> [About this exercise]
Using the data below, copy out all lines with the word "iframe".

[Excerpted records — start]

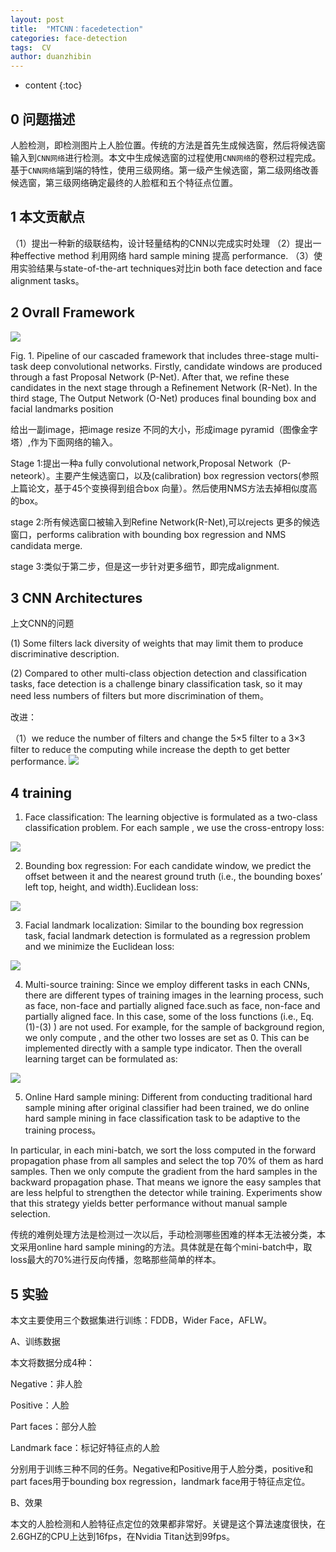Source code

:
 ```yaml
---
layout: post
title:  "MTCNN：facedetection"
categories: face-detection   
tags:  CV
author: duanzhibin
---
```


* content
{:toc}


## 0 问题描述
  人脸检测，即检测图片上人脸位置。传统的方法是首先生成候选窗，然后将候选窗输入到`CNN网络`进行检测。本文中生成候选窗的过程使用`CNN网络`的卷积过程完成。基于`CNN网络`端到端的特性，使用三级网络。第一级产生候选窗，第二级网络改善候选窗，第三级网络确定最终的人脸框和五个特征点位置。




## 1 本文贡献点
 （1）提出一种新的级联结构，设计轻量结构的CNN以完成实时处理
 （2）提出一种effective method 利用网络 hard sample mining 提高 performance.
 （3）使用实验结果与state-of-the-art techniques对比in both face detection and face alignment tasks。

## 2 Ovrall Framework
![]({{site.baseurl}}/downloads/MTCNN/picture_1.png)

Fig. 1. Pipeline of our cascaded framework that includes three-stage multi-task deep convolutional networks. Firstly, candidate windows are produced through a fast Proposal Network (P-Net). After that, we refine these candidates in the next stage through a Refinement Network (R-Net). In the third stage, The Output Network (O-Net) produces final bounding box and facial landmarks position

 给出一副image，把image resize 不同的大小，形成image pyramid（图像金字塔）,作为下面网络的输入。

 Stage 1:提出一种a fully convolutional network,Proposal Network（P-neteork）。主要产生候选窗口，以及(calibration) box regression vectors(参照上篇论文，基于45个变换得到组合box 向量）。然后使用NMS方法去掉相似度高的box。

 stage 2:所有候选窗口被输入到Refine Network(R-Net),可以rejects 更多的候选窗口，performs calibration with bounding box regression and NMS candidata merge.

 stage 3:类似于第二步，但是这一步针对更多细节，即完成alignment.

## 3 CNN Architectures
上文CNN的问题

(1) Some filters lack diversity of weights that may limit them to produce discriminative description.

(2) Compared to other multi-class objection detection and classification tasks, face detection is a challenge binary classification task, so it may need less numbers of filters but more discrimination of them。

改进：

（1）we reduce the number of filters and change the 5×5 filter to a 3×3 filter to reduce the computing while increase the depth to get better performance.
![]({{site.baseurl}}/downloads/MTCNN/picture_2.png)

## 4 training

 1)  Face classification: The learning objective is formulated as a two-class classification problem. For each sample , we use the cross-entropy loss:

![]({{site.baseurl}}/downloads/MTCNN/picture_3.png)

 2) Bounding box regression: For each candidate window, we predict the offset between it and the nearest ground truth (i.e., the bounding boxes’ left top, height, and width).Euclidean loss:

![]({{site.baseurl}}/downloads/MTCNN/picture_4.png)

 3) Facial landmark localization: Similar to the bounding box regression task, facial landmark detection is formulated as a regression problem and we minimize the Euclidean loss:

![]({{site.baseurl}}/downloads/MTCNN/picture_5.png)

 4) Multi-source training: Since we employ different tasks in each CNNs, there are different types of training images in the learning process, such as face, non-face and partially aligned face.such as face, non-face and partially aligned face. In this case, some of the loss functions (i.e., Eq. (1)-(3) ) are not used. For example, for the sample of background region, we only compute , and the other two losses are set as 0. This can be implemented directly with a sample type indicator. Then the overall learning target can be formulated as:

![]({{site.baseurl}}/downloads/MTCNN/picture_6.png)


 5) Online Hard sample mining: Different from conducting traditional hard sample mining after original classifier had been trained, we do online hard sample mining in face classification task to be adaptive to the training process。

  In particular, in each mini-batch, we sort the loss computed in the forward propagation phase from all samples and select the top 70% of them as hard samples. Then we only compute the gradient from the hard samples in the backward propagation phase. That means we ignore the easy samples that are less helpful to strengthen the detector while training. Experiments show that this strategy yields better performance without manual sample selection.

传统的难例处理方法是检测过一次以后，手动检测哪些困难的样本无法被分类，本文采用online hard sample mining的方法。具体就是在每个mini-batch中，取loss最大的70%进行反向传播，忽略那些简单的样本。


## 5 实验

本文主要使用三个数据集进行训练：FDDB，Wider Face，AFLW。

A、训练数据

本文将数据分成4种：

Negative：非人脸 

Positive：人脸 

Part faces：部分人脸 

Landmark face：标记好特征点的人脸

分别用于训练三种不同的任务。Negative和Positive用于人脸分类，positive和part faces用于bounding box regression，landmark face用于特征点定位。

B、效果

本文的人脸检测和人脸特征点定位的效果都非常好。关键是这个算法速度很快，在2.6GHZ的CPU上达到16fps，在Nvidia Titan达到99fps。
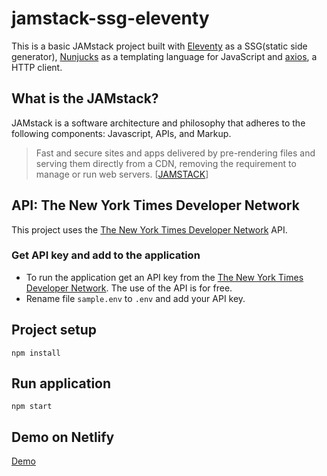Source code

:# jamstack-ssg-eleventy

This is a basic JAMstack project built with [Eleventy](https://www.11ty.dev/ "Eleventy") as a SSG(static side generator), [Nunjucks](https://mozilla.github.io/nunjucks/ "Nunjucks") as a templating language for JavaScript and [axios](https://github.com/axios/axios "axios"), a HTTP client.

## What is the JAMstack?

JAMstack is a software architecture and philosophy that adheres to the following components: Javascript, APIs, and Markup.

> Fast and secure sites and apps delivered by pre-rendering files and serving them directly from a CDN, removing the requirement to manage or run web servers. [[JAMSTACK](https://jamstack.org/ "JAMSTACK")]

## API: The New York Times Developer Network

This project uses the [The New York Times Developer Network](https://developer.nytimes.com/ "The New York Times Developer Network") API.

### Get API key and add to the application

- To run the application get an API key from the [The New York Times Developer Network](https://developer.nytimes.com/ "The New York Times Developer Network"). The use of the API is for free.
- Rename file `sample.env` to `.env` and add your API key.

## Project setup

```
npm install
```

## Run application

```
npm start
```

## Demo on Netlify

[Demo](https://musing-wiles-262a74.netlify.app/ "Demo")
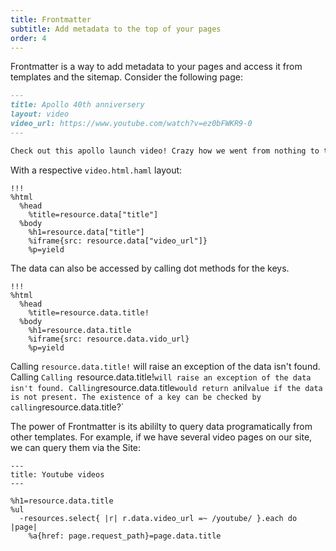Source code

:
 ```yaml
---
title: Frontmatter
subtitle: Add metadata to the top of your pages
order: 4
---
```


Frontmatter is a way to add metadata to your pages and access it from templates and the sitemap. Consider the following page:

```md
---
title: Apollo 40th anniversery
layout: video
video_url: https://www.youtube.com/watch?v=ez0bFWKR9-0
---

Check out this apollo launch video! Crazy how we went from nothing to the moon in under a decade.
```

With a respective `video.html.haml` layout:

```haml
!!!
%html
  %head
    %title=resource.data["title"]
  %body
    %h1=resource.data["title"]
    %iframe{src: resource.data["video_url"]}
    %p=yield
```

The data can also be accessed by calling dot methods for the keys.

```haml
!!!
%html
  %head
    %title=resource.data.title!
  %body
    %h1=resource.data.title
    %iframe{src: resource.data.vido_url}
    %p=yield
```

Calling `resource.data.title!` will raise an exception of the data isn't found. Calling `Calling `resource.data.title!` will raise an exception of the data isn't found. Calling `resource.data.title` would return a `nil` value if the data is not present. The existence of a key can be checked by calling `resource.data.title?`

The power of Frontmatter is its abililty to query data programatically from other templates. For example, if we have several video pages on our site, we can query them via the Site:

```haml
---
title: Youtube videos
---

%h1=resource.data.title
%ul
  -resources.select{ |r| r.data.video_url =~ /youtube/ }.each do |page|
    %a{href: page.request_path}=page.data.title
```
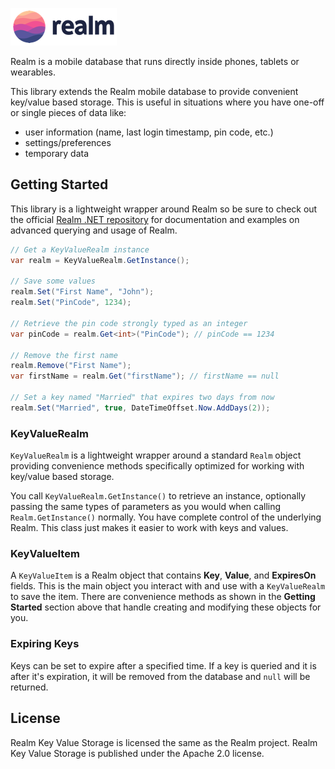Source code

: ![Realm](https://github.com/adamfisher/Realm.KeyValueStorage/blob/master/graphics/realm-logo.png?raw=true)

Realm is a mobile database that runs directly inside phones, tablets or wearables.

This library extends the Realm mobile database to provide convenient key/value based storage. This is useful in situations where you have one-off or single pieces of data like:

- user information (name, last login timestamp, pin code, etc.)
- settings/preferences
- temporary data

## Getting Started

This library is a lightweight wrapper around Realm so be sure to check out the official [Realm .NET repository](https://github.com/realm/realm-dotnet) for documentation and examples on advanced querying and usage of Realm.

```csharp
// Get a KeyValueRealm instance
var realm = KeyValueRealm.GetInstance();

// Save some values
realm.Set("First Name", "John");
realm.Set("PinCode", 1234);

// Retrieve the pin code strongly typed as an integer
var pinCode = realm.Get<int>("PinCode"); // pinCode == 1234

// Remove the first name
realm.Remove("First Name");
var firstName = realm.Get("firstName"); // firstName == null

// Set a key named "Married" that expires two days from now
realm.Set("Married", true, DateTimeOffset.Now.AddDays(2));
```

### KeyValueRealm

`KeyValueRealm` is a lightweight wrapper around a standard `Realm` object providing convenience methods specifically optimized for working with key/value based storage.

You call `KeyValueRealm.GetInstance()` to retrieve an instance, optionally passing the same types of parameters as you would when calling `Realm.GetInstance()` normally. You have complete control of the underlying Realm. This class just makes it easier to work with keys and values.

### KeyValueItem

A `KeyValueItem` is a Realm object that contains **Key**, **Value**, and **ExpiresOn** fields. This is the main object you interact with and use with a `KeyValueRealm` to save the item. There are convenience methods as shown in the **Getting Started** section above that handle creating and modifying these objects for you.

### Expiring Keys

Keys can be set to expire after a specified time. If a key is queried and it is after it's expiration, it will be removed from the database and `null` will be returned.

## License

Realm Key Value Storage is licensed the same as the Realm project. Realm Key Value Storage is published under the Apache 2.0 license.
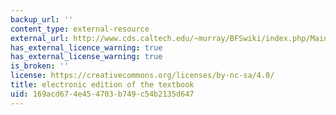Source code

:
 ```yaml
---
backup_url: ''
content_type: external-resource
external_url: http://www.cds.caltech.edu/~murray/BFSwiki/index.php/Main_Page
has_external_licence_warning: true
has_external_license_warning: true
is_broken: ''
license: https://creativecommons.org/licenses/by-nc-sa/4.0/
title: electronic edition of the textbook
uid: 169acd67-4e45-4703-b749-c54b2135d647
---
```

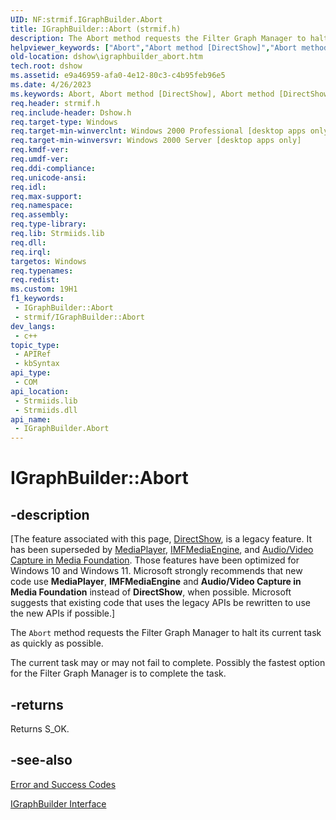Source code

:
 ```yaml
---
UID: NF:strmif.IGraphBuilder.Abort
title: IGraphBuilder::Abort (strmif.h)
description: The Abort method requests the Filter Graph Manager to halt its current task as quickly as possible.
helpviewer_keywords: ["Abort","Abort method [DirectShow]","Abort method [DirectShow]","IGraphBuilder interface","IGraphBuilder interface [DirectShow]","Abort method","IGraphBuilder.Abort","IGraphBuilder::Abort","IGraphBuilderAbort","dshow.igraphbuilder_abort","strmif/IGraphBuilder::Abort"]
old-location: dshow\igraphbuilder_abort.htm
tech.root: dshow
ms.assetid: e9a46959-afa0-4e12-80c3-c4b95feb96e5
ms.date: 4/26/2023
ms.keywords: Abort, Abort method [DirectShow], Abort method [DirectShow],IGraphBuilder interface, IGraphBuilder interface [DirectShow],Abort method, IGraphBuilder.Abort, IGraphBuilder::Abort, IGraphBuilderAbort, dshow.igraphbuilder_abort, strmif/IGraphBuilder::Abort
req.header: strmif.h
req.include-header: Dshow.h
req.target-type: Windows
req.target-min-winverclnt: Windows 2000 Professional [desktop apps only]
req.target-min-winversvr: Windows 2000 Server [desktop apps only]
req.kmdf-ver: 
req.umdf-ver: 
req.ddi-compliance: 
req.unicode-ansi: 
req.idl: 
req.max-support: 
req.namespace: 
req.assembly: 
req.type-library: 
req.lib: Strmiids.lib
req.dll: 
req.irql: 
targetos: Windows
req.typenames: 
req.redist: 
ms.custom: 19H1
f1_keywords:
 - IGraphBuilder::Abort
 - strmif/IGraphBuilder::Abort
dev_langs:
 - c++
topic_type:
 - APIRef
 - kbSyntax
api_type:
 - COM
api_location:
 - Strmiids.lib
 - Strmiids.dll
api_name:
 - IGraphBuilder.Abort
---
```


# IGraphBuilder::Abort


## -description

\[The feature associated with this page, [DirectShow](/windows/win32/directshow/directshow), is a legacy feature. It has been superseded by [MediaPlayer](/uwp/api/Windows.Media.Playback.MediaPlayer), [IMFMediaEngine](/windows/win32/api/mfmediaengine/nn-mfmediaengine-imfmediaengine), and [Audio/Video Capture in Media Foundation](windows/win32/medfound/audio-video-capture-in-media-foundation). Those features have been optimized for Windows 10 and Windows 11. Microsoft strongly recommends that new code use **MediaPlayer**, **IMFMediaEngine** and **Audio/Video Capture in Media Foundation** instead of **DirectShow**, when possible. Microsoft suggests that existing code that uses the legacy APIs be rewritten to use the new APIs if possible.\]

The <code>Abort</code> method requests the Filter Graph Manager to halt its current task as quickly as possible.



The current task may or may not fail to complete. Possibly the fastest option for the Filter Graph Manager is to complete the task.



## -returns

Returns S_OK.

## -see-also

<a href="/windows/desktop/DirectShow/error-and-success-codes">Error and Success Codes</a>



<a href="/windows/desktop/api/strmif/nn-strmif-igraphbuilder">IGraphBuilder Interface</a>

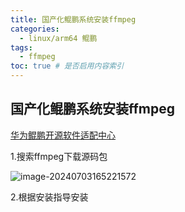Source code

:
 ```yaml
---
title: 国产化鲲鹏系统安装ffmpeg
categories:
  - linux/arm64 鲲鹏
tags:
  - ffmpeg
toc: true # 是否启用内容索引
---
```


## 国产化鲲鹏系统安装ffmpeg

[华为鲲鹏开源软件适配中心](https://ic-openlabs.huawei.com/client/#/compatibility/unioncompaty)

1.搜索ffmpeg下载源码包

![image-20240703165221572](/imgs/image-20240703165221572.png)

2.根据安装指导安装

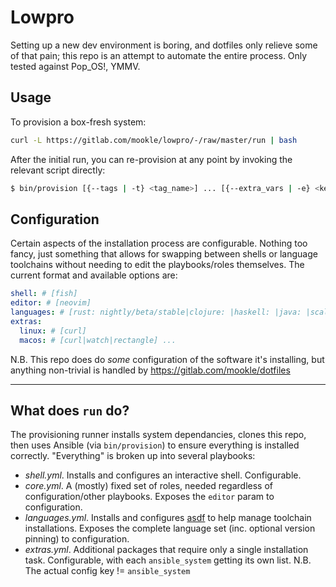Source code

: # Lowpro

Setting up a new dev environment is boring, and dotfiles only relieve some of that pain; this repo is an attempt to automate the entire process. Only tested against Pop_OS!, YMMV.

## Usage

To provision a box-fresh system:

```bash
curl -L https://gitlab.com/mookle/lowpro/-/raw/master/run | bash
```

After the initial run, you can re-provision at any point by invoking the relevant script directly:

```bash
$ bin/provision [{--tags | -t} <tag_name>] ... [{--extra_vars | -e} <key=value>] ...
```

## Configuration

Certain aspects of the installation process are configurable. Nothing too fancy, just something that allows for swapping between shells or language toolchains without needing to edit the playbooks/roles themselves. The current format and available options are:

```yaml
shell: # [fish]
editor: # [neovim]
languages: # [rust: nightly/beta/stable|clojure: |haskell: |java: |scala: |ruby: ] ...
extras:
  linux: # [curl]
  macos: # [curl|watch|rectangle] ...
```

N.B. This repo does do _some_ configuration of the software it's installing, but anything non-trivial is handled by https://gitlab.com/mookle/dotfiles 

---

## What does `run` do?

The provisioning runner installs system dependancies, clones this repo, then uses Ansible (via `bin/provision`) to ensure everything is installed correctly. "Everything" is broken up into several playbooks:

- _shell.yml_. Installs and configures an interactive shell. Configurable.
- _core.yml_. A (mostly) fixed set of roles, needed regardless of configuration/other playbooks. Exposes the `editor` param to configuration.
- _languages.yml_. Installs and configures [asdf](https://github.com/asdf-vm/asdf) to help manage toolchain installations. Exposes the complete language set (inc. optional version pinning) to configuration.
- _extras.yml_. Additional packages that require only a single installation task. Configurable, with each `ansible_system` getting its own list. N.B. The actual config key != `ansible_system`


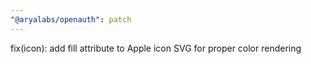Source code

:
 ```yaml
---
"@aryalabs/openauth": patch
---
```


fix(icon): add fill attribute to Apple icon SVG for proper color rendering
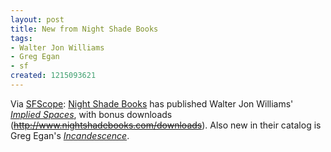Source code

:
 ```yaml
---
layout: post
title: New from Night Shade Books
tags:
- Walter Jon Williams
- Greg Egan
- sf
created: 1215093621
---
```

<!-- links checked 31-Jan-2015 -->

Via [SFScope](http://sfscope.com):  [Night Shade Books](http://www.nightshadebooks.com/)  has published Walter Jon Williams' [*Implied Spaces*](http://sfscope.com/2008/07/night-shade-publishes-walter-j/), with bonus downloads (~~http://www.nightshadebooks.com/downloads~~).  Also new in their catalog is Greg Egan's [*Incandescence*](http://www.nightshadebooks.com/book/incandescence/).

[Excerpted records — finish]

> [Reply]
    %iframe{src: resource.data["video_url"]}
    %iframe{src: resource.data.vido_url}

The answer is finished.